Prinzessinnengärten, the Moritzplatz site in Kreuzberg, used to be just another intersection, and one marginalized by the presence of the Berlin wall at that. Their website explains that it was a “wasteland for over half a century.” Then in 2009, Robert Shaw and Marco Clausen decided that the place had potential. Robert wanted to recreate the kind of urban garden he had seen in Cuba. He noticed that people gathered in the gardens there, not just to grow food but also to visit with and learn from each other. The gardens were community centers, where people met and intercultural exchange happened. He wanted to see such a garden in Kreuzberg, so the two men put together the non-profit Nomadisch Grün and began to lease the site. They didn’t know much about gardening when they started, but they knew they wanted three things: to build a community, to create a place of learning, and to keep the garden sustainable. That means planting tomatoes in burlap sacks and creating rain-collection units out of modified milk cartons.
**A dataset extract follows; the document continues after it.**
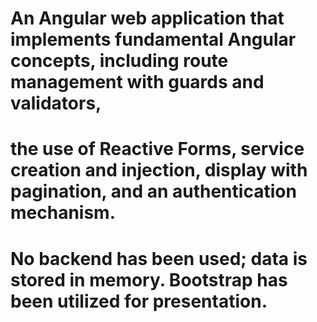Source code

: # An Angular web application that implements fundamental Angular concepts, including route management with guards and validators,
# the use of Reactive Forms, service creation and injection, display with pagination, and an authentication mechanism.
# No backend has been used; data is stored in memory. Bootstrap has been utilized for presentation.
When I visited, the whole site was busy. Even though their open season has not yet officially begun, there were volunteers in the garden, flyers for a seminar on cooking potatoes, and a very diverse crowd gathered around the bar/café listening to two local musicians. Later in the evening another group gathered to put on a short play that was half in Spanish. I would say that Robert and Marco are achieving their goals and have transformed their space with the help of the community.
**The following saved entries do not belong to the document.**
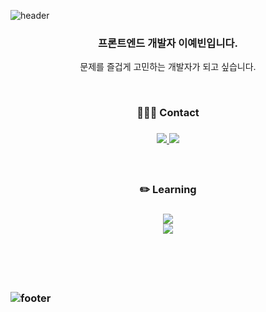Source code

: ![header](https://capsule-render.vercel.app/api?type=Slice&color=2A4C8E&height=150&section=header&text=🚀%202PANDI'S%20SPACE%20✨&fontAlign=50&fontAlignY=36&fontColor=F9F871&fontSize=35&desc=🌝&descAlign=92&descAlignY=7&descSize=102&rotate=10&animation=twinkling)


<h3 align="center">프론트엔드 개발자 이예빈입니다.</h3>
<p align="center">
  문제를 즐겁게 고민하는 개발자가 되고 싶습니다.
</p>

</br>



<h3 align="center">🧏🏻‍♀️ Contact<h3>
<p align="center">
  <a href="https://2pandi.tistory.com/" target="_blank">
    <img src="https://img.shields.io/badge/tistory-EC6653?style=for-the-badge&logo=Teradata&logoColor=white">
  </a>
  <a href="mailto:dev2pandi@gmail.com" target="_blank">
    <img src="https://img.shields.io/badge/gmail-EA4335?style=for-the-badge&logo=gmail&logoColor=white">
  </a>
</p>

</br>
  
<h3 align="center">✏️ Learning<h3>
<p align="center">
  <img src="https://skillicons.dev/icons?i=html,css,js,ts,react,styledcomponents,jest" /></br>
  <img src="https://skillicons.dev/icons?i=git,githubactions,vscode,figma" />
</p>

</br>
</br>
</br>

![footer](https://capsule-render.vercel.app/api?type=slice&color=5756A0&height=120&section=footer)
At the very different Südgelände site, remnants of its days as Tempelhof marshalling yard. As a result of the division of the city, the site closed in 1952 and was left alone until 1980, when it was proposed to re-build and re-open the marshalling yard. A group of neighbors banded together in protest, and in 1995 the land was transferred from Deutsches Bahn to the city of Berlin. In 1996 it was designated a Nature Park, and in 2000 it was opened to visitors. The motto of the park seems to be “Die Kunst ist der nachste Nachbar der Wildnis," and the affirmations of this philosophy can be found throughout the park…though only in certain areas. On the southern side of the park, one finds relics that have been aged by nature and re-purposed by artists. This is really how I was expecting most of the site to be. Instead, the middle of the park boasts a sculpture garden, a large building that is currently an artists’ workshop, the old water tower, a carefully preserved steam engine, and directions to the southern trails. These northern trails have a completely different feel from the southern ones. They fan out through the nature preserve area, and so visitors stay on raised paths that are reminiscent of rail lines. Sculptures and information boards appear periodically along the path, but the sculptures looked to be all from the same studio (“Odious” they’re called) and inspired by, if not commissioned for, their particular locations.
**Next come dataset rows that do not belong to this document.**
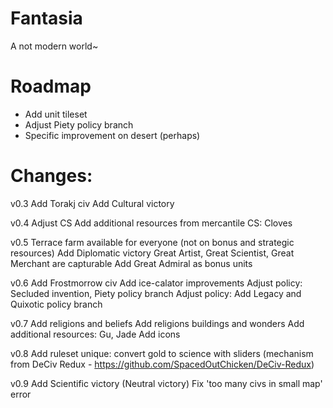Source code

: # Fantasia
A not modern world~

# Roadmap
- Add unit tileset
- Adjust Piety policy branch
- Specific improvement on desert (perhaps)

# Changes:
v0.3
Add Torakj civ
Add Cultural victory

v0.4
Adjust CS
Add additional resources from mercantile CS: Cloves

v0.5
Terrace farm available for everyone (not on bonus and strategic resources)
Add Diplomatic victory
Great Artist, Great Scientist, Great Merchant are capturable
Add Great Admiral as bonus units

v0.6
Add Frostmorrow civ
Add ice-calator improvements
Adjust policy: Secluded invention, Piety policy branch
Adjust policy: Add Legacy and Quixotic policy branch

v0.7
Add religions and beliefs
Add religions buildings and wonders
Add additional resources: Gu, Jade
Add icons

v0.8
Add ruleset unique: convert gold to science with sliders (mechanism from DeCiv Redux - https://github.com/SpacedOutChicken/DeCiv-Redux)

v0.9
Add Scientific victory (Neutral victory)
Fix 'too many civs in small map' error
The evolution of both these places suggests a new idea about the purpose of a park. My research introduced me to the word Landescerschonerung, referring to the German idea that the economic and cultural use of land contributes to its beauty. The idea is old, but I would say that changing ideas about what is worthwhile economically and culturally are partially responsible for the variety of designated green spaces in Berlin’s landscape, particularly the variety of parks and gardens. Economically, both clearing off land and developing it are expensive endeavors…especially in the current ‘crisis’ and in the ever-rebuilding city of Berlin. Culturally, there is always contention about how to treat places of historical importance. Another cultural condition is that currently studies announcing an increase in urbanization have been greeted with efforts to create stronger communities in cities and educate these communities about how to live sustainably. The hope is to avoid regressing to the industrial-age city even though the urban populations are again growing in size. These factors together are what result in spaces such as Prinzessinnengärten and Südgelände.

To illustrate, the Prinzessinnengärten is run by a non-profit; however, this past season their rent was raised to a point where they almost could not afford to keep leasing their space. The Berlin government supported them by stepping in and giving them funds so that they could stay. What has happened is that, as the city fretted over what to do with some of the more historically burdened sites, the people of the city moved to revitalize these sites themselves. Recognizing that supporting these efforts would be good PR, a way to repurpose otherwise wasted space, and a comparatively cheap way to outsource the work of the actual transformation, the government has handed these projects over to the interested communities. The communities then establish multi-purpose spaces that meet their needs, and for the most part everyone wins. Sometimes it feels as if this is a cop-out for the city: the easiest thing is to declare an overgrown area to be a nature preserve and post a few signs around it to say so.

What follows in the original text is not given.